THE PROBLEM: Repeat the listing exactly. The images do not belong in the copy.

AVAILABLE DATA:
= Beginning of Section =
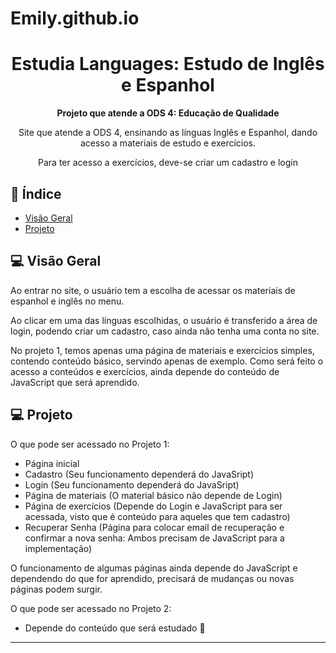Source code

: # Emily.github.io

<h1 align="center">Estudia Languages: Estudo de Inglês e Espanhol</h1>

<div align="center">
  <strong>Projeto que atende a ODS 4: Educação de Qualidade</strong>
</div>

<div align="center">
  <p>Site que atende a ODS 4, ensinando as línguas Inglês e Espanhol, dando acesso a materiais de estudo e exercícios.</p>
  <p>Para ter acesso a exercícios, deve-se criar um cadastro e login</p>
</div>

## 📖 Índice

- [Visão Geral](#visão-geral)
- [Projeto](#projeto)

## 💻 Visão Geral

<p>Ao entrar no site, o usuário tem a escolha de acessar os materiais de espanhol e inglês no menu.</p>
<p>Ao clicar em uma das línguas escolhidas, o usuário é transferido a área de login, podendo criar um cadastro, caso ainda não tenha uma conta no site.</p>
<p>No projeto 1, temos apenas uma página de materiais e exercícios simples, contendo conteúdo básico, servindo apenas de exemplo. Como será feito o acesso a conteúdos e exercícios, ainda depende do conteúdo de JavaScript que será aprendido.</p>

## 💻 Projeto

O que pode ser acessado no Projeto 1:

- Página inicial
- Cadastro (Seu funcionamento dependerá do JavaSript)
- Login (Seu funcionamento dependerá do JavaSript)
- Página de materiais (O material básico não depende de Login)
- Página de exercícios (Depende do Login e JavaScript para ser acessada, visto que é conteúdo para aqueles que tem cadastro)
- Recuperar Senha (Página para colocar email de recuperação e confirmar a nova senha: Ambos precisam de JavaScript para a implementação)

O funcionamento de algumas páginas ainda depende do JavaScript e dependendo do que for aprendido, precisará de mudanças ou novas páginas podem surgir.

O que pode ser acessado no Projeto 2:

- Depende do conteúdo que será estudado
🚧
---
= End of Section =
ANSWER FOR THIS EXERCISE:
Source code

: # Emily.github.io

<h1 align="center">Estudia Languages: Estudo de Inglês e Espanhol</h1>

<div align="center">
  <strong>Projeto que atende a ODS 4: Educação de Qualidade</strong>
</div>

<div align="center">
  <p>Site que atende a ODS 4, ensinando as línguas Inglês e Espanhol, dando acesso a materiais de estudo e exercícios.</p>
  <p>Para ter acesso a exercícios, deve-se criar um cadastro e login</p>
</div>

## 📖 Índice

- [Visão Geral](#visão-geral)
- [Projeto](#projeto)

## 💻 Visão Geral

<p>Ao entrar no site, o usuário tem a escolha de acessar os materiais de espanhol e inglês no menu.</p>
<p>Ao clicar em uma das línguas escolhidas, o usuário é transferido a área de login, podendo criar um cadastro, caso ainda não tenha uma conta no site.</p>
<p>No projeto 1, temos apenas uma página de materiais e exercícios simples, contendo conteúdo básico, servindo apenas de exemplo. Como será feito o acesso a conteúdos e exercícios, ainda depende do conteúdo de JavaScript que será aprendido.</p>

## 💻 Projeto

O que pode ser acessado no Projeto 1:

- Página inicial
- Cadastro (Seu funcionamento dependerá do JavaSript)
- Login (Seu funcionamento dependerá do JavaSript)
- Página de materiais (O material básico não depende de Login)
- Página de exercícios (Depende do Login e JavaScript para ser acessada, visto que é conteúdo para aqueles que tem cadastro)
- Recuperar Senha (Página para colocar email de recuperação e confirmar a nova senha: Ambos precisam de JavaScript para a implementação)

O funcionamento de algumas páginas ainda depende do JavaScript e dependendo do que for aprendido, precisará de mudanças ou novas páginas podem surgir.

O que pode ser acessado no Projeto 2:

- Depende do conteúdo que será estudado
🚧
---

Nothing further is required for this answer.